# What is your favorite bedding for your ratties?



## delinope (Mar 31, 2015)

I'm currently using Aspen bedding but I'm thinking of switching. I noticed that if I buy it in bulk, Carefresh really isn't that much more expensive, but I've also heard of other kinds of beddings that are good too. I'm looking for a low-dust, safe bedding with good odor control for my rats. What would you guys recommend?


----------



## Millie & Daisy (Mar 7, 2015)

I used Carefresh when I first got my girls. It irritated their lungs, and since they had URIs I switched to Fleece and haven't gone back to Carefresh since. I only use it in their litter box now, which my vet actually advised against, but they won't go in their box otherwise. I'm hoping to get some ferret litter, preferably the kind that is paper pellets with zeolite and giving it a try. But as far as the paper stuff goes, I don't use it as bedding. Fleece is 10x easier when it comes time to clean the cage. You do have to wash it very often, but it is much cheaper and easier than scooping paper litter out, collecting every little poo and then adding new bedding. Right now I'm actually trying out bath mats and they work REALLY well. Super absorbent, and very easy to clean.


----------



## LilCritter (Feb 25, 2014)

I'm currently using a mix of carefresh and ECO bedding... however, I think I'll replace the carefresh with sani-chips. I can get those in bulk for pretty cheap. The ECO bedding + Carefresh is a little too expensive for my tastes.
I've tried fleece, but it gets pretty stinky with 7 rats. Same goes for IKEA Borris mats (those work wonderfully with 4- rats).
In the litterbox, I've always used Yesterday's News cat litter. It's kept the smell down very well.


----------



## delinope (Mar 31, 2015)

See, mine aren't litter box trained, so I use fleece with towels underneath for their shelves, and then I have the DCN with Bass Pans and right now I'm using Aspen. I'd like to switch to a non-wood bedding though, but not sure which one is best. Or maybe Aspen is okay to keep using.


----------



## erikablanchettexo (Nov 25, 2014)

I use bed sheets. I find that with summer coming it would be too warm for them to be sleeping on etc. 

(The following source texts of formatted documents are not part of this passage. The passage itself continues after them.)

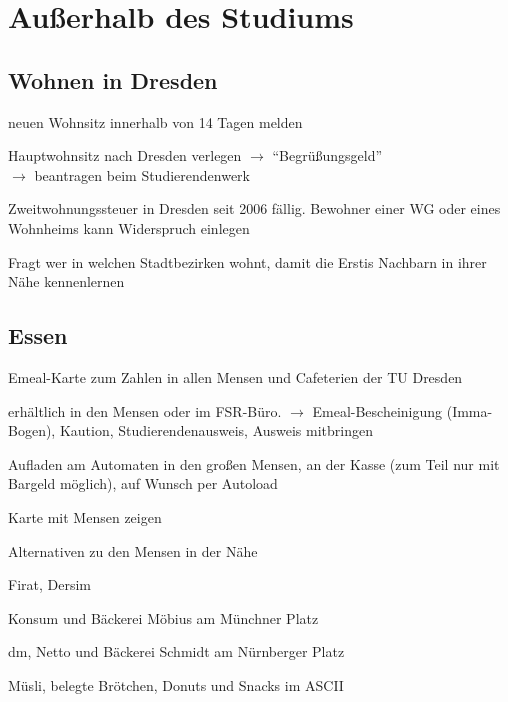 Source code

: \documentclass[a4paper,12pt]{scrreprt}
\begin{document}
\pagebreak

\section{Außerhalb des Studiums}

\subsection{Wohnen in Dresden}
\begin{itemize*}
    \item neuen Wohnsitz innerhalb von 14 Tagen melden
    \item Hauptwohnsitz nach Dresden verlegen $\rightarrow$  \enquote{Begrüßungsgeld}\\
    $\rightarrow$ beantragen beim Studierendenwerk
    \item Zweitwohnungssteuer in Dresden seit 2006 fällig. Bewohner einer WG oder eines Wohnheims kann Widerspruch einlegen
    \item Fragt wer in welchen Stadtbezirken wohnt, damit die Erstis Nachbarn in ihrer Nähe kennenlernen
\end{itemize*}

\subsection{Essen}
\begin{itemize*}
    \item Emeal-Karte zum Zahlen in allen Mensen und Cafeterien der TU Dresden
    \item erhältlich in den Mensen oder im FSR-Büro.
    $\rightarrow$ Emeal-Bescheinigung (Imma-Bogen),  Kaution, Studierendenausweis, Ausweis mitbringen
    \item Aufladen am Automaten in den großen Mensen, an der Kasse (zum Teil nur mit Bargeld möglich), auf Wunsch per Autoload
    \item Karte mit Mensen zeigen
    \item Alternativen zu den Mensen in der Nähe
    \begin{itemize*}
        \item Firat, Dersim
        \item Konsum und Bäckerei Möbius am Münchner Platz
        \item dm, Netto und Bäckerei Schmidt am Nürnberger Platz
        \item Müsli, belegte Brötchen, Donuts und Snacks im ASCII
    \end{itemize*}
\end{itemize*}
\end{document}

Thrift stores always have sections with lots of bedding for really cheap and I'm able to cover my entire critter nation with a twin sized sheet. Also, pillow cases are good for the little shelves in the critter nation. You can put puppy pads underneath before you clip them in place to make it less messy come cleaning day.


----------



## TuxedoGilma (Apr 25, 2015)

I use kaytee clean and cozy. It is far less dusty than carefresh. Not 100% dust free but pretty darn close. My boys last maybe 5 days before I start to smell anything. I've only had my girls a week, but it seems to have lasted that long before they started to stink. I've been using cheerios for trust training and it seems to have made thier pee smell a bit cheerio-ish.


----------



## MomToRats (Dec 25, 2014)

I'am currently using fleece but It really gets smelly fast so I'am In the process of going back to carefresh , actually I forgot about the Kaytee clean and cozy , I might try a mix of that with carefresh complete natural ultra paper , that's what I just ordered from Foster and Smith along with scatter gaurds for both of my cages , still going to use the fleece on the shelves


----------



## Mr_Mooster (May 9, 2015)

I use Kaytee shredded paper bedding in the base of their cage. My two girls love it. I tried CareFresh but it was so dusty, I couldn't even handle it, so I took it out before I even got my rats. I'm going to be getting new fleece for the shelves, since they pushed all the bedding off.


----------



## TatsuKitty (Feb 9, 2014)

I use carefresh and I've never had a problem with it being dusty at all. <3


----------



## delinope (Mar 31, 2015)

Okay, well I just tried Carefresh and it is SO dusty. I couldn't even put my rats in it I was so worried. So back to Aspen bedding it is for the time being.


----------